WASHINGTON — Disparate rulings on whether Virginia violated federal law by drawing state House and congressional district maps based on race might pave the way for a grand decision from a higher court.
The latest ruling from a special three-judge panel, issued Thursday, threw out a Democrat-backed challenge to Virginia’s House of Delegates district lines. State Republican leaders say the lines, and those that shape the 3rd Congressional District that a similar federal court panel found to be unconstitutional, are legal.
“Today’s decision validates our consistently held view that the House (of Delegates) districts were drawn in accordance with the Constitution, all state and federal laws, and in a fair and open process,” House Speaker Bill Howell said in a statement Thursday.
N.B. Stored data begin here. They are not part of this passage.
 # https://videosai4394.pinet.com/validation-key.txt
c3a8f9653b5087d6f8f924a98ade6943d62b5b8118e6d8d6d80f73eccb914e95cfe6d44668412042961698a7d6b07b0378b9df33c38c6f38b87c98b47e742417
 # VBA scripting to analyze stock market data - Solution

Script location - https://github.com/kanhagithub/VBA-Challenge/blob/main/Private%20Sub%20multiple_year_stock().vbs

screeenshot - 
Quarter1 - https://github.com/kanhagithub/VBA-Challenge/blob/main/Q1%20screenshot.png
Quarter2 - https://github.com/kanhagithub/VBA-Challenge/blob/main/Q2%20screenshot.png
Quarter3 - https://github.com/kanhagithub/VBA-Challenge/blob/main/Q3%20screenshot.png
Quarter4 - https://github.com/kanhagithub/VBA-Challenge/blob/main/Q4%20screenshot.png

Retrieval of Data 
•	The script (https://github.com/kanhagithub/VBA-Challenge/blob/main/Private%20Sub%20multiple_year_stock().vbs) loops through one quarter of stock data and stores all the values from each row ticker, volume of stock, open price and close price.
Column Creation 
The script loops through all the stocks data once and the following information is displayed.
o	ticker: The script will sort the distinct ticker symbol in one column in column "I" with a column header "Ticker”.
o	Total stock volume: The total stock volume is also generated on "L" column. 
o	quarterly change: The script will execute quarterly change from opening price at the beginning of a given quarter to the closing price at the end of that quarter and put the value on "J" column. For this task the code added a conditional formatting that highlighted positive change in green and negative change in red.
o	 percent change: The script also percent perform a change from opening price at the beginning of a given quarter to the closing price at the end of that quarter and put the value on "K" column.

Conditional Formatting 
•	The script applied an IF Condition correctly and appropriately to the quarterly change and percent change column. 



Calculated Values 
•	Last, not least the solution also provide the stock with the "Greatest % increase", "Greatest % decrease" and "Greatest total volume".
In the Congressional boundaries case, the court is expected to redraw the lines of Rep. Bobby Scott’s district in Southeast Virginia after lawmakers failed to take draw a new map during a special session this summer.
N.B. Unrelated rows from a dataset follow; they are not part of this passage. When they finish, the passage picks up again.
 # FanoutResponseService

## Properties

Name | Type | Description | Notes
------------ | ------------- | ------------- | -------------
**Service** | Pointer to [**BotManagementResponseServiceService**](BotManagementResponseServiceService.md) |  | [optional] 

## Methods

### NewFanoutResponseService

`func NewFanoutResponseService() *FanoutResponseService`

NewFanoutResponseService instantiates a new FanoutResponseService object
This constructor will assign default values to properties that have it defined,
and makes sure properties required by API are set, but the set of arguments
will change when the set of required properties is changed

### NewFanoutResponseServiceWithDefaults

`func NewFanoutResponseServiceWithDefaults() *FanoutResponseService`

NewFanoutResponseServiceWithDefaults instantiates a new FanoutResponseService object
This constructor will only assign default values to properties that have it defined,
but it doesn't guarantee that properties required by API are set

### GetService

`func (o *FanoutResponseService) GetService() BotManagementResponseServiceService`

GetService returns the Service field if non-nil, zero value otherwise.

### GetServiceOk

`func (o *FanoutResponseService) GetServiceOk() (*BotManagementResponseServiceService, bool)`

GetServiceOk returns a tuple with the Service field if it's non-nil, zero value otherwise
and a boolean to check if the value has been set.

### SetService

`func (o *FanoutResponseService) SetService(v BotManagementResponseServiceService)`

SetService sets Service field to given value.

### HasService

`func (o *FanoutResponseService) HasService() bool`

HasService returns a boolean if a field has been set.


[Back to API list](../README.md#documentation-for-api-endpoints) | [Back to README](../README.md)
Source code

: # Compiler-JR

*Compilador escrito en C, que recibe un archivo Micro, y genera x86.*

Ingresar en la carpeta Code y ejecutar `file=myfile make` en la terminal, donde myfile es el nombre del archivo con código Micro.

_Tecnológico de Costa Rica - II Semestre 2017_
The judges found that lawmakers packed too many black Virginians into Scott’s district, diminishing their voting power elsewhere in the state.
Brian Cannon, Executive Director of One Virginia 2021, wants Virginia to adopt an independent redistricting commission so sitting lawmakers would have less say on crafting their own districts and picking the citizens they would represent.
“It was a choice the court had between calling this political gerrymandering or racial gerrymandering, both of which should be illegal, but only one of which is,” Cannon said. “And the courts chose this was political gerrymandering, which, while it’s an antithetical aspect of our democracy, it is still perfectly legal.”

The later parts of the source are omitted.